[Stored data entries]
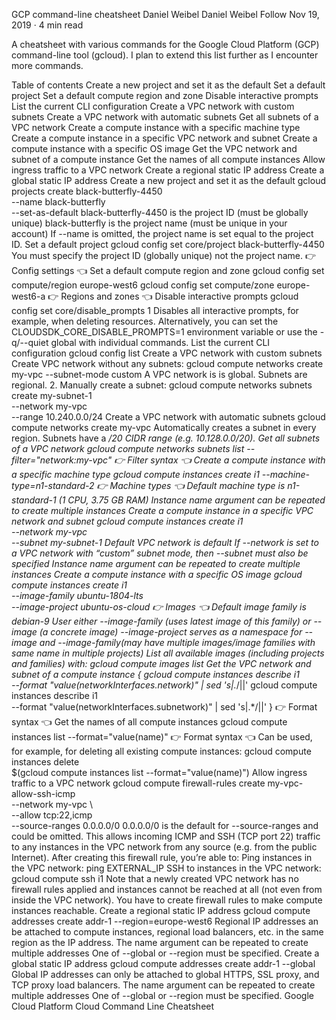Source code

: GCP command-line cheatsheet
Daniel Weibel
Daniel Weibel
Follow
Nov 19, 2019 · 4 min read





A cheatsheet with various commands for the Google Cloud Platform (GCP) command-line tool (gcloud).
I plan to extend this list further as I encounter more commands.

Table of contents
Create a new project and set it as the default
Set a default project
Set a default compute region and zone
Disable interactive prompts
List the current CLI configuration
Create a VPC network with custom subnets
Create a VPC network with automatic subnets
Get all subnets of a VPC network
Create a compute instance with a specific machine type
Create a compute instance in a specific VPC network and subnet
Create a compute instance with a specific OS image
Get the VPC network and subnet of a compute instance
Get the names of all compute instances
Allow ingress traffic to a VPC network
Create a regional static IP address
Create a global static IP address
Create a new project and set it as the default
gcloud projects create black-butterfly-4450 \
  --name black-butterfly \
  --set-as-default
black-butterfly-4450 is the project ID (must be globally unique)
black-butterfly is the project name (must be unique in your account)
If --name is omitted, the project name is set equal to the project ID.
Set a default project
gcloud config set core/project black-butterfly-4450
You must specify the project ID (globally unique) not the project name.
👉 Config settings 👈
Set a default compute region and zone
gcloud config set compute/region europe-west6
gcloud config set compute/zone europe-west6-a
👉 Regions and zones 👈
Disable interactive prompts
gcloud config set core/disable_prompts 1
Disables all interactive prompts, for example, when deleting resources.
Alternatively, you can set the CLOUDSDK_CORE_DISABLE_PROMPTS=1 environment variable or use the -q/--quiet global with individual commands.
List the current CLI configuration
gcloud config list
Create a VPC network with custom subnets
Create VPC network without any subnets:
gcloud compute networks create my-vpc --subnet-mode custom
A VPC network is is global. Subnets are regional.
2. Manually create a subnet:
gcloud compute networks subnets create my-subnet-1 \
  --network my-vpc \
  --range 10.240.0.0/24
Create a VPC network with automatic subnets
gcloud compute networks create my-vpc
Automatically creates a subnet in every region.
Subnets have a */20 CIDR range (e.g. 10.128.0.0/20).
Get all subnets of a VPC network
gcloud compute networks subnets list --filter="network:my-vpc"
👉 Filter syntax 👈
Create a compute instance with a specific machine type
gcloud compute instances create i1 --machine-type=n1-standard-2
👉 Machine types 👈
Default machine type is n1-standard-1 (1 CPU, 3.75 GB RAM)
Instance name argument can be repeated to create multiple instances
Create a compute instance in a specific VPC network and subnet
gcloud compute instances create i1 \
  --network my-vpc \
  --subnet my-subnet-1
Default VPC network is default
If --network is set to a VPC network with “custom” subnet mode, then --subnet must also be specified
Instance name argument can be repeated to create multiple instances
Create a compute instance with a specific OS image
gcloud compute instances create i1 \
  --image-family ubuntu-1804-lts \
  --image-project ubuntu-os-cloud
👉 Images 👈
Default image family is debian-9
User either --image-family (uses latest image of this family) or --image (a concrete image)
--image-project serves as a namespace for --image and --image-family(may have multiple images/image families with same name in multiple projects)
List all available images (including projects and families) with:
gcloud compute images list
Get the VPC network and subnet of a compute instance
{
  gcloud compute instances describe i1 \
    --format "value(networkInterfaces.network)" |
    sed 's|.*/||'
  gcloud compute instances describe i1 \
    --format "value(networkInterfaces.subnetwork)" |
    sed 's|.*/||'
}
👉 Format syntax 👈
Get the names of all compute instances
gcloud compute instances list --format="value(name)"
👉 Format syntax 👈
Can be used, for example, for deleting all existing compute instances:
gcloud compute instances delete \
  $(gcloud compute instances list --format="value(name)")
Allow ingress traffic to a VPC network
gcloud compute firewall-rules create my-vpc-allow-ssh-icmp \
  --network my-vpc \  
  --allow tcp:22,icmp \
  --source-ranges 0.0.0.0/0
0.0.0.0/0 is the default for --source-ranges and could be omitted.
This allows incoming ICMP and SSH (TCP port 22) traffic to any instances in the VPC network from any source (e.g. from the public Internet).
After creating this firewall rule, you’re able to:
Ping instances in the VPC network: ping EXTERNAL_IP
SSH to instances in the VPC network: gcloud compute ssh i1
Note that a newly created VPC network has no firewall rules applied and instances cannot be reached at all (not even from inside the VPC network). You have to create firewall rules to make compute instances reachable.
Create a regional static IP address
gcloud compute addresses create addr-1 --region=europe-west6
Regional IP addresses an be attached to compute instances, regional load balancers, etc. in the same region as the IP address.
The name argument can be repeated to create multiple addresses
One of --global or --region must be specified.
Create a global static IP address
gcloud compute addresses create addr-1 --global
Global IP addresses can only be attached to global HTTPS, SSL proxy, and TCP proxy load balancers.
The name argument can be repeated to create multiple addresses
One of --global or --region must be specified.
Google Cloud Platform
Cloud
Command Line
Cheatsheet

WORK INSTRUCTIONS
Copy the stretch of the records above that runs from the line with "--source-ranges 0.0.0.0/0" through the line with "Global IP addresses". Both end lines belong in the copy, and nothing else does.

SOLUTION TO THIS TASK
  --source-ranges 0.0.0.0/0
0.0.0.0/0 is the default for --source-ranges and could be omitted.
This allows incoming ICMP and SSH (TCP port 22) traffic to any instances in the VPC network from any source (e.g. from the public Internet).
After creating this firewall rule, you’re able to:
Ping instances in the VPC network: ping EXTERNAL_IP
SSH to instances in the VPC network: gcloud compute ssh i1
Note that a newly created VPC network has no firewall rules applied and instances cannot be reached at all (not even from inside the VPC network). You have to create firewall rules to make compute instances reachable.
Create a regional static IP address
gcloud compute addresses create addr-1 --region=europe-west6
Regional IP addresses an be attached to compute instances, regional load balancers, etc. in the same region as the IP address.
The name argument can be repeated to create multiple addresses
One of --global or --region must be specified.
Create a global static IP address
gcloud compute addresses create addr-1 --global
Global IP addresses can only be attached to global HTTPS, SSL proxy, and TCP proxy load balancers.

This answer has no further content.